The neat bit is that as we develop this relationship between humans and machines, we can tailor machines to fit specific niches, just as natural selection has molded the morphology of species. And at BD, what they learn developing Spot can be put to use on another robotic system. BD’s Atlas robot, for instance, walks on two legs but can inform the control mechanisms of Handle, a robot that balances on two wheels. As BD continues to refine Spot, the company can start thinking about designing new morphologies for new tasks.

“I could easily imagine us designing a variant on Spot that is larger and stronger, like you might find outdoors, more like a bulldozer, if it turned out there was enough interest in that,” says Raibert. “It would be an engineering project, but a lot of the intelligence and functionality that is in Spot would translate directly into a form like that.”

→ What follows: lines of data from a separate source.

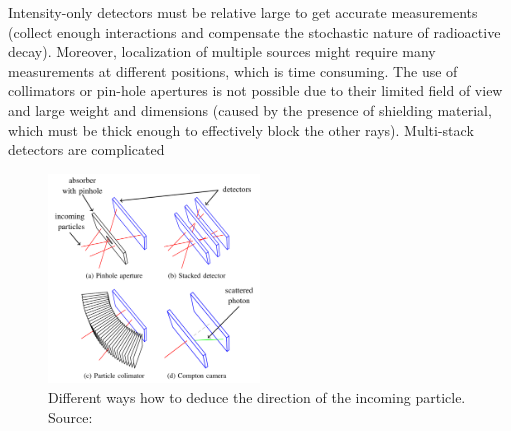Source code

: {  %
  Intensity-only detectors must be relative large to get accurate measurements (collect enough interactions and compensate the stochastic nature of radioactive decay).  
  Moreover, localization of multiple sources might require many measurements at different positions, which is time consuming.
  The use of collimators or pin-hole apertures is not possible due to their limited field of view and large weight and dimensions (caused by the presence of shielding material, which must be thick enough to effectively block the other rays).
  Multi-stack detectors are complicated 
  \begin{figure}[!h]
      \centering
      \includegraphics[width=0.5\textwidth]{./fig/photos/detector_overview_baca2019.png}
      \caption{Different ways how to deduce the direction of the incoming particle. Source: \cite{baca2019timepix}}
      \label{fig:sensor_overview}
  \end{figure}
}%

This is the vision of Boston Dynamics’ budding robot empire: R&D the hell out of the things, like they’ve been doing for nearly three decades, and use those discoveries to refine a range of robots that fit particular niches, whether it’s Handle scurrying around warehouses delivering boxes, or perhaps a humanoid like Atlas one day lifting elderly folks in and out of bed. In this paradigm, no robot evolves in isolation. And as these things get smarter, they can begin to learn on their own to, say, manipulate certain objects, then share that knowledge with each other.